结果仅适用于真正大的消息(例如超过几兆字节),如果您使用小缓冲区,则 unix 套接字是您能找到的最优化的东西,除非您愿意编写内核模块。
I once implemented an IPC library using shared memory segments; this allowed me to avoid a copy (instead of copying data from sender memory, to kernel space, and then from kernel space to receiver memory, I could directly copying from sender to receiver memory).
Anyway results weren't as good as I was expecting: actually sharing a memory segment was a really expensive process, since remapping TLB entries and all the rest is quite expensive. See this mail for more details (I'm no one of those guys, but got into such mail while developing my library).
Results were good only for really big messages (say more than a few megabytes), if you're working with little buffers, unix sockets are the most optimized thing you can find unless you are willing to write a kernel module.

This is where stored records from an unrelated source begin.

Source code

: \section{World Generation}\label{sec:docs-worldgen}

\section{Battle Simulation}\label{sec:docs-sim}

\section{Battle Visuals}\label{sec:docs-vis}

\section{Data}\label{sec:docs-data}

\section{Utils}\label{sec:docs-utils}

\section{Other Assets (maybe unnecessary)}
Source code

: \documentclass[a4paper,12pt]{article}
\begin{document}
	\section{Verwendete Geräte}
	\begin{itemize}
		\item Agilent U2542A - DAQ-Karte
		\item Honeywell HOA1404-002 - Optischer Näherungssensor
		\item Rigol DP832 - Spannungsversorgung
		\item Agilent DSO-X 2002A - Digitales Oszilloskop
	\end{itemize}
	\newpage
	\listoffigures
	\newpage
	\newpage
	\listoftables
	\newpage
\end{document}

除了已经建议的之外,我想提供另一种方法:IPv6 节点/接口本地多播,即限制到环回接口的多播。
http://www .iana.org/assignments/ipv6-multicast-addresses/ipv6-multicast-addresses.xml#ipv6-multicast-addresses-1
乍一看,这可能看起来相当重量级,但大多数操作系统都以零方式实现环回套接字。复制架构。映射到传递给
send
的buf
参数的页面将被分配一个额外的映射并标记为写入时复制,以便如果发送程序覆盖其中的数据,或解除分配的内容将被保留。您应该使用健壮的数据结构,而不是传递原始结构。 Netstrings http://cr.yp.to/proto/netstrings.txt 和 BSON <我想到了 href="http://bsonspec.org/" rel="noreferrer">http://bsonspec.org/ 。
Apart from what's been suggested already, I'd like to offer another method: IPv6 Node/Interface Local Multicast, i.e. a multicast constrained to the loopback interface.

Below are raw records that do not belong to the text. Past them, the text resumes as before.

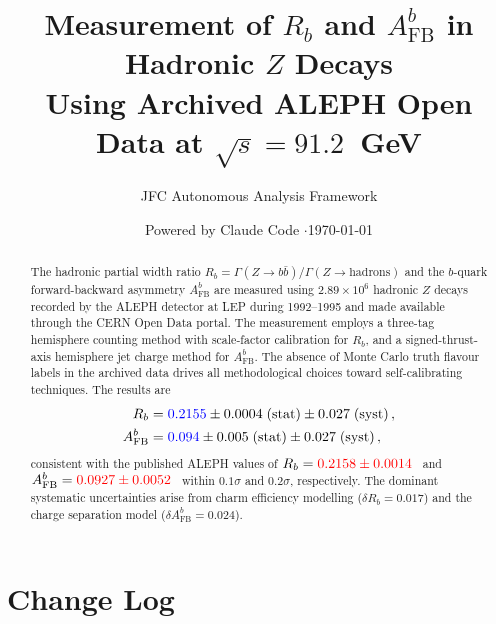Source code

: \documentclass[11pt,a4paper]{article}
\title{Measurement of $R_b$ and $A_\mathrm{FB}^b$ in Hadronic $Z$ Decays \\
  Using Archived ALEPH Open Data at $\sqrt{s} = 91.2$~GeV}
\author{JFC Autonomous Analysis Framework}
\date{Powered by Claude Code \quad$\cdot$\quad \today}
\newcommand{\measured}[1]{\textcolor{blue}{#1}}
\newcommand{\external}[1]{\textcolor{red}{#1}}
\begin{document}
\maketitle

\begin{abstract}
The hadronic partial width ratio
$R_b = \Gamma(Z \to b\bar{b}) / \Gamma(Z \to \mathrm{hadrons})$
and the $b$-quark forward-backward asymmetry $A_\mathrm{FB}^b$ are
measured using $2.89 \times 10^6$ hadronic $Z$ decays recorded by the
ALEPH detector at LEP during 1992--1995 and made available through the
CERN Open Data portal.  The measurement employs a three-tag hemisphere
counting method with scale-factor calibration for $R_b$, and a
signed-thrust-axis hemisphere jet charge method for $A_\mathrm{FB}^b$.
The absence of Monte Carlo truth flavour labels in the archived data
drives all methodological choices toward self-calibrating techniques.
The results are
\begin{align*}
  R_b &= \measured{0.2155} \pm 0.0004\;\mathrm{(stat)}
         \pm 0.027\;\mathrm{(syst)}\,,\\
  A_\mathrm{FB}^b &= \measured{0.094} \pm 0.005\;\mathrm{(stat)}
         \pm 0.027\;\mathrm{(syst)}\,,
\end{align*}
consistent with the published ALEPH values of
$R_b = \external{0.2158 \pm 0.0014}$~\cite{ALEPH:Rb:1996} and
$A_\mathrm{FB}^b = \external{0.0927 \pm 0.0052}$~\cite{ALEPH:AFBb}
within $0.1\sigma$ and $0.2\sigma$, respectively.
The dominant systematic uncertainties arise from charm efficiency
modelling ($\delta R_b = 0.017$) and the charge separation model
($\delta A_\mathrm{FB}^b = 0.024$).
\end{abstract}

\tableofcontents
\clearpage

\section*{Change Log}
\end{document}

http://www.iana.org/assignments/ipv6-multicast-addresses/ipv6-multicast-addresses.xml#ipv6-multicast-addresses-1
At first this might seem quite heavyweight, but most OS implement loopback sockets in a zero-copy architecture. The page(s) mapped to the
buf
parameter passed tosend
will be assigned an additional mapping and marked as copy on write so that if the sending program overwrites the data therein, or deallocates the contents will be preserved.Instead of passing raw structs you should use a robust data structure. Netstrings http://cr.yp.to/proto/netstrings.txt and BSON http://bsonspec.org/ come to mind.
在 POSIX
shm_open/mmap
接口和较旧的 System Vshmop
接口之间进行选择不会产生太大差异,因为在初始化系统调用之后,您最终会得到相同的结果情况:各个进程之间共享的内存区域。如果您的系统支持它,我建议使用shm_open/mmap
,因为这是一个设计更好的界面。然后,您可以将共享内存区域用作公共黑板,所有进程都可以在其中书写其数据。困难的部分是同步访问该区域的进程。在这里,我建议避免炮制自己的同步方案,这可能非常困难且容易出错。相反,使用现有的基于套接字的工作实现来同步进程之间的访问,并仅使用共享内存在进程之间传输大量数据。即使使用此方案,您也需要一个中央进程来协调缓冲区的分配,因此只有当您有大量数据要传输时,此方案才值得。或者,使用同步库,例如 Boost.Interprocess。
Choosing between the POSIX
shm_open/mmap
interface and the older System Vshmop
one won't make a big difference, because after the initialization system calls, you end up with the same situation: a memory area that is shared between various processes. If your system supports it, I'd recommend to go withshm_open/mmap
, because this is a better designed interface.You then use the shared memory area as a common blackboard where all processes can scribble their data. The difficult part is to synchronize the processes accessing this area. Here I recommend to avoid concocting your own synchronization scheme, which can be fiendishly difficult and error-prone. Instead, use the existing working socket-based implementation for synchronizing access between processes, and use the shared memory only for transferring large amounts of data between processes. Even with this scheme you'll need a central process to coordinate the allocation of buffers, so this scheme is worth it only if you have very large volumes of data to transfer. Alternatively, use a synchronization library, like Boost.Interprocess.